Haystack offers several advanced features for document ranking that improve search accuracy and flexibility. One key feature is hybrid retrieval combined with cross-encoder re-ranking. Hybrid retrieval uses both sparse methods (like BM25) and dense embedding-based models (such as Dense Passage Retriever) to balance keyword matching and semantic understanding. For example, a pipeline might first fetch documents using BM25 for keyword relevance and DPR for contextual matches, then merge the results. After this, a cross-encoder model (e.g., a BERT-based re-ranker) evaluates the top candidates by analyzing query-document pairs in depth, improving precision. This two-step approach leverages the speed of initial retrievers and the nuance of slower but more accurate re-rankers.

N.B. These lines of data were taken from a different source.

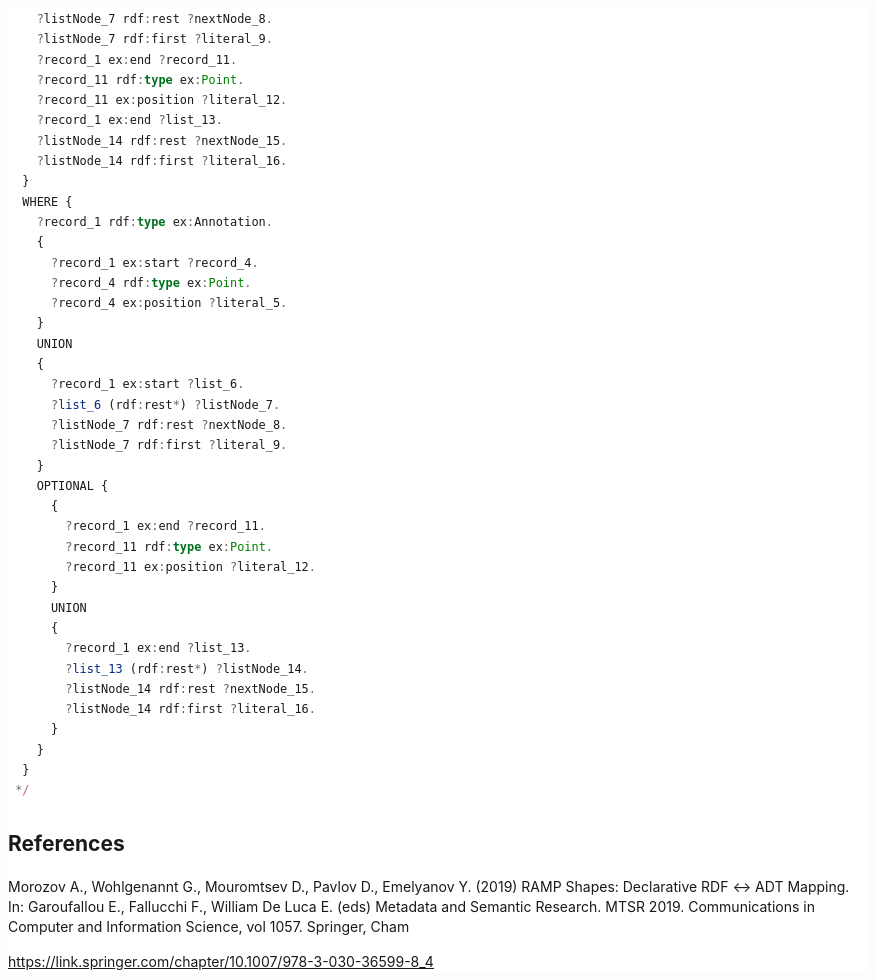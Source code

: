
 ```ts
    ?listNode_7 rdf:rest ?nextNode_8.
    ?listNode_7 rdf:first ?literal_9.
    ?record_1 ex:end ?record_11.
    ?record_11 rdf:type ex:Point.
    ?record_11 ex:position ?literal_12.
    ?record_1 ex:end ?list_13.
    ?listNode_14 rdf:rest ?nextNode_15.
    ?listNode_14 rdf:first ?literal_16.
  }
  WHERE {
    ?record_1 rdf:type ex:Annotation.
    {
      ?record_1 ex:start ?record_4.
      ?record_4 rdf:type ex:Point.
      ?record_4 ex:position ?literal_5.
    }
    UNION
    {
      ?record_1 ex:start ?list_6.
      ?list_6 (rdf:rest*) ?listNode_7.
      ?listNode_7 rdf:rest ?nextNode_8.
      ?listNode_7 rdf:first ?literal_9.
    }
    OPTIONAL {
      {
        ?record_1 ex:end ?record_11.
        ?record_11 rdf:type ex:Point.
        ?record_11 ex:position ?literal_12.
      }
      UNION
      {
        ?record_1 ex:end ?list_13.
        ?list_13 (rdf:rest*) ?listNode_14.
        ?listNode_14 rdf:rest ?nextNode_15.
        ?listNode_14 rdf:first ?literal_16.
      }
    }
  }
 */
```

## References

Morozov A., Wohlgenannt G., Mouromtsev D., Pavlov D., Emelyanov Y. (2019) RAMP Shapes: Declarative RDF ↔ ADT Mapping. In: Garoufallou E., Fallucchi F., William De Luca E. (eds) Metadata and Semantic Research. MTSR 2019. Communications in Computer and Information Science, vol 1057. Springer, Cham

https://link.springer.com/chapter/10.1007/978-3-030-36599-8_4
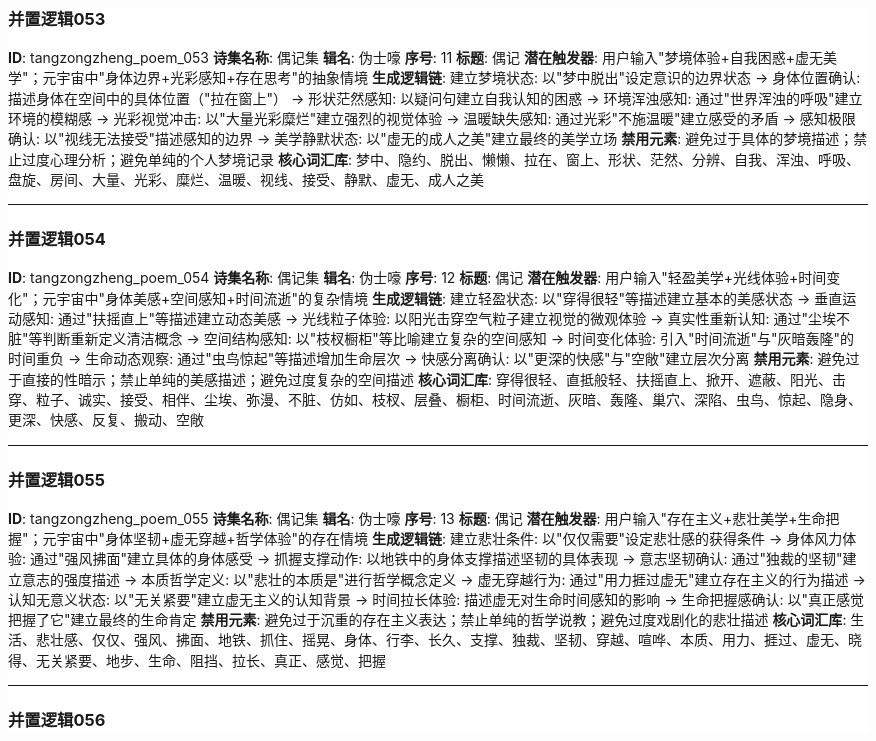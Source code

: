 
### 并置逻辑053

**ID**: tangzongzheng_poem_053
**诗集名称**: 偶记集
**辑名**: 伪士嚎
**序号**: 11
**标题**: 偶记
**潜在触发器**: 用户输入"梦境体验+自我困惑+虚无美学"；元宇宙中"身体边界+光彩感知+存在思考"的抽象情境
**生成逻辑链**: 建立梦境状态: 以"梦中脱出"设定意识的边界状态 → 身体位置确认: 描述身体在空间中的具体位置（"拉在窗上"） → 形状茫然感知: 以疑问句建立自我认知的困惑 → 环境浑浊感知: 通过"世界浑浊的呼吸"建立环境的模糊感 → 光彩视觉冲击: 以"大量光彩糜烂"建立强烈的视觉体验 → 温暖缺失感知: 通过光彩"不施温暖"建立感受的矛盾 → 感知极限确认: 以"视线无法接受"描述感知的边界 → 美学静默状态: 以"虚无的成人之美"建立最终的美学立场
**禁用元素**: 避免过于具体的梦境描述；禁止过度心理分析；避免单纯的个人梦境记录
**核心词汇库**: 梦中、隐约、脱出、懒懒、拉在、窗上、形状、茫然、分辨、自我、浑浊、呼吸、盘旋、房间、大量、光彩、糜烂、温暖、视线、接受、静默、虚无、成人之美

---

### 并置逻辑054

**ID**: tangzongzheng_poem_054
**诗集名称**: 偶记集
**辑名**: 伪士嚎
**序号**: 12
**标题**: 偶记
**潜在触发器**: 用户输入"轻盈美学+光线体验+时间变化"；元宇宙中"身体美感+空间感知+时间流逝"的复杂情境
**生成逻辑链**: 建立轻盈状态: 以"穿得很轻"等描述建立基本的美感状态 → 垂直运动感知: 通过"扶摇直上"等描述建立动态美感 → 光线粒子体验: 以阳光击穿空气粒子建立视觉的微观体验 → 真实性重新认知: 通过"尘埃不脏"等判断重新定义清洁概念 → 空间结构感知: 以"枝杈橱柜"等比喻建立复杂的空间感知 → 时间变化体验: 引入"时间流逝"与"灰暗轰隆"的时间重负 → 生命动态观察: 通过"虫鸟惊起"等描述增加生命层次 → 快感分离确认: 以"更深的快感"与"空敞"建立层次分离
**禁用元素**: 避免过于直接的性暗示；禁止单纯的美感描述；避免过度复杂的空间描述
**核心词汇库**: 穿得很轻、直抵般轻、扶摇直上、掀开、遮蔽、阳光、击穿、粒子、诚实、接受、相伴、尘埃、弥漫、不脏、仿如、枝杈、层叠、橱柜、时间流逝、灰暗、轰隆、巢穴、深陷、虫鸟、惊起、隐身、更深、快感、反复、搬动、空敞

---

### 并置逻辑055

**ID**: tangzongzheng_poem_055
**诗集名称**: 偶记集
**辑名**: 伪士嚎
**序号**: 13
**标题**: 偶记
**潜在触发器**: 用户输入"存在主义+悲壮美学+生命把握"；元宇宙中"身体坚韧+虚无穿越+哲学体验"的存在情境
**生成逻辑链**: 建立悲壮条件: 以"仅仅需要"设定悲壮感的获得条件 → 身体风力体验: 通过"强风拂面"建立具体的身体感受 → 抓握支撑动作: 以地铁中的身体支撑描述坚韧的具体表现 → 意志坚韧确认: 通过"独裁的坚韧"建立意志的强度描述 → 本质哲学定义: 以"悲壮的本质是"进行哲学概念定义 → 虚无穿越行为: 通过"用力捱过虚无"建立存在主义的行为描述 → 认知无意义状态: 以"无关紧要"建立虚无主义的认知背景 → 时间拉长体验: 描述虚无对生命时间感知的影响 → 生命把握感确认: 以"真正感觉把握了它"建立最终的生命肯定
**禁用元素**: 避免过于沉重的存在主义表达；禁止单纯的哲学说教；避免过度戏剧化的悲壮描述
**核心词汇库**: 生活、悲壮感、仅仅、强风、拂面、地铁、抓住、摇晃、身体、行李、长久、支撑、独裁、坚韧、穿越、喧哗、本质、用力、捱过、虚无、晓得、无关紧要、地步、生命、阻挡、拉长、真正、感觉、把握

---

### 并置逻辑056
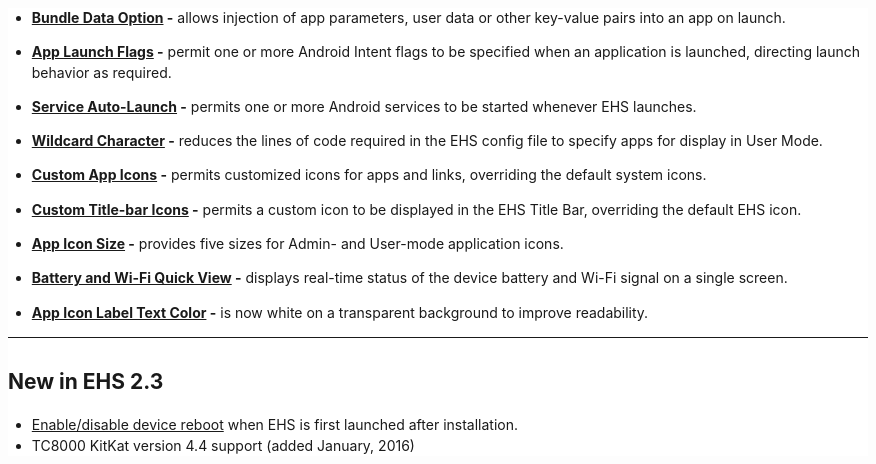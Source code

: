 * **[Bundle Data Option](../settings#bundle) -** allows injection of app parameters, user data or other key-value pairs into an app on launch. 

* **[App Launch Flags](../settings#applaunchflags) -** permit one or more Android Intent flags to be specified when an application is launched, directing launch behavior as required. 

* **[Service Auto-Launch](../settings#serviceautolaunch) -** permits one or more Android services to be started whenever EHS launches. 

* **[Wildcard Character](../settings#applications) -** reduces the lines of code required in the EHS config file to specify apps for display in User Mode.

* **[Custom App Icons](../settings#icon) -** permits customized icons for apps and links, overriding the default system icons. 

* **[Custom Title-bar Icons](../settings#titlebariconfile) -** permits a custom icon to be displayed in the EHS Title Bar, overriding the default EHS icon. 

* **[App Icon Size](../settings#appiconsize) -** provides five sizes for Admin- and User-mode application icons.


* **[Battery and Wi-Fi Quick View](../setup#batteryandwifiquickview) -** displays real-time status of the device battery and Wi-Fi signal on a single screen.

* **[App Icon Label Text Color](../settings#iconlabeltextcolor) -** is now white on a transparent background to improve readability. 

------

## New in EHS 2.3
* [Enable/disable device reboot](../settings#rebootoninstallenabled) when EHS is first launched after installation. 
* TC8000 KitKat version 4.4 support (added January, 2016)
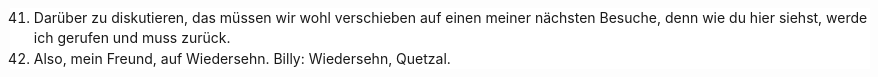 41. Darüber zu diskutieren, das müssen wir wohl verschieben auf einen meiner nächsten Besuche, denn wie du hier siehst, werde ich gerufen und muss zurück.
42. Also, mein Freund, auf Wiedersehn.
Billy:
Wiedersehn, Quetzal.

Another advanced capability is support for custom ranking models and fine-tuning. Haystack allows developers to integrate pre-trained transformer models from Hugging Face or custom-trained models tailored to specific domains. For instance, you could use a SentenceTransformersRanker
with a model like “multi-qa-mpnet-base-dot-v1” for similarity scoring or fine-tune it on proprietary data (e.g., medical texts) to improve domain-specific performance. Parameters like top_k
can be adjusted to control how many documents are passed to the ranker, balancing speed and accuracy. This flexibility ensures the system adapts to unique use cases without requiring extensive infrastructure changes.
Finally, Haystack supports advanced ranking strategies like learning-to-rank (LTR) and ensemble methods. LTR techniques train models to combine multiple relevance signals—such as BM25 scores, embedding similarities, or metadata (e.g., document freshness)—into a unified ranking. For example, a developer could build a pipeline that extracts features from retrieved documents, applies a gradient-boosted tree model to weigh those features, and reorders results. Haystack’s modular design also enables ensembling outputs from different rankers (e.g., combining a TF-IDF scorer with a neural ranker) using weighted averages or voting. These methods allow complex ranking logic while maintaining scalability through Haystack’s pipeline-centric architecture.